Source information:
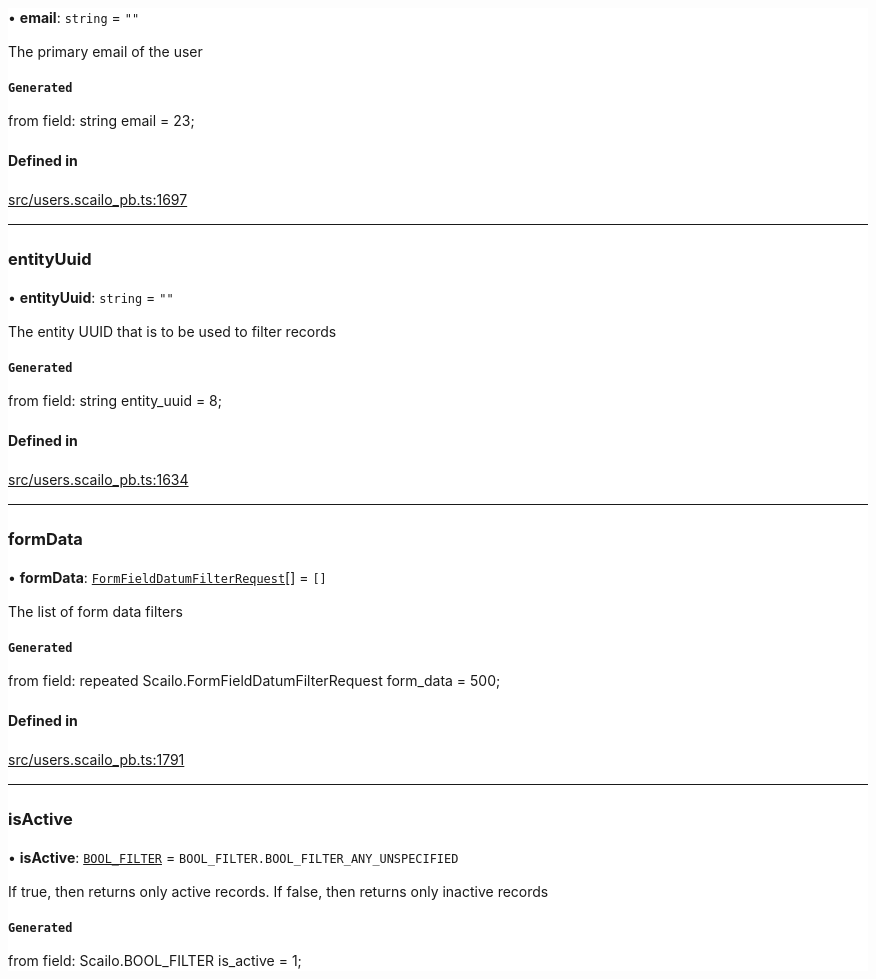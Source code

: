 • **email**: `string` = `""`

The primary email of the user

**`Generated`**

from field: string email = 23;

#### Defined in

[src/users.scailo_pb.ts:1697](https://github.com/scailo/ts-sdk/blob/c10a36b57201dfa5903d4b53efa1e62aa6208936/src/users.scailo_pb.ts#L1697)

___

### entityUuid

• **entityUuid**: `string` = `""`

The entity UUID that is to be used to filter records

**`Generated`**

from field: string entity_uuid = 8;

#### Defined in

[src/users.scailo_pb.ts:1634](https://github.com/scailo/ts-sdk/blob/c10a36b57201dfa5903d4b53efa1e62aa6208936/src/users.scailo_pb.ts#L1634)

___

### formData

• **formData**: [`FormFieldDatumFilterRequest`](FormFieldDatumFilterRequest.md)[] = `[]`

The list of form data filters

**`Generated`**

from field: repeated Scailo.FormFieldDatumFilterRequest form_data = 500;

#### Defined in

[src/users.scailo_pb.ts:1791](https://github.com/scailo/ts-sdk/blob/c10a36b57201dfa5903d4b53efa1e62aa6208936/src/users.scailo_pb.ts#L1791)

___

### isActive

• **isActive**: [`BOOL_FILTER`](../enums/BOOL_FILTER.md) = `BOOL_FILTER.BOOL_FILTER_ANY_UNSPECIFIED`

If true, then returns only active records. If false, then returns only inactive records

**`Generated`**

from field: Scailo.BOOL_FILTER is_active = 1;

Task description:
All entries, top to bottom, should be retyped exactly; the pictures should not be.

Result of the task:
Source code

: • **email**: `string` = `""`

The primary email of the user

**`Generated`**

from field: string email = 23;

#### Defined in

[src/users.scailo_pb.ts:1697](https://github.com/scailo/ts-sdk/blob/c10a36b57201dfa5903d4b53efa1e62aa6208936/src/users.scailo_pb.ts#L1697)

___

### entityUuid

• **entityUuid**: `string` = `""`

The entity UUID that is to be used to filter records

**`Generated`**

from field: string entity_uuid = 8;

#### Defined in

[src/users.scailo_pb.ts:1634](https://github.com/scailo/ts-sdk/blob/c10a36b57201dfa5903d4b53efa1e62aa6208936/src/users.scailo_pb.ts#L1634)

___

### formData

• **formData**: [`FormFieldDatumFilterRequest`](FormFieldDatumFilterRequest.md)[] = `[]`

The list of form data filters

**`Generated`**

from field: repeated Scailo.FormFieldDatumFilterRequest form_data = 500;

#### Defined in

[src/users.scailo_pb.ts:1791](https://github.com/scailo/ts-sdk/blob/c10a36b57201dfa5903d4b53efa1e62aa6208936/src/users.scailo_pb.ts#L1791)

___

### isActive

• **isActive**: [`BOOL_FILTER`](../enums/BOOL_FILTER.md) = `BOOL_FILTER.BOOL_FILTER_ANY_UNSPECIFIED`

If true, then returns only active records. If false, then returns only inactive records

**`Generated`**

from field: Scailo.BOOL_FILTER is_active = 1;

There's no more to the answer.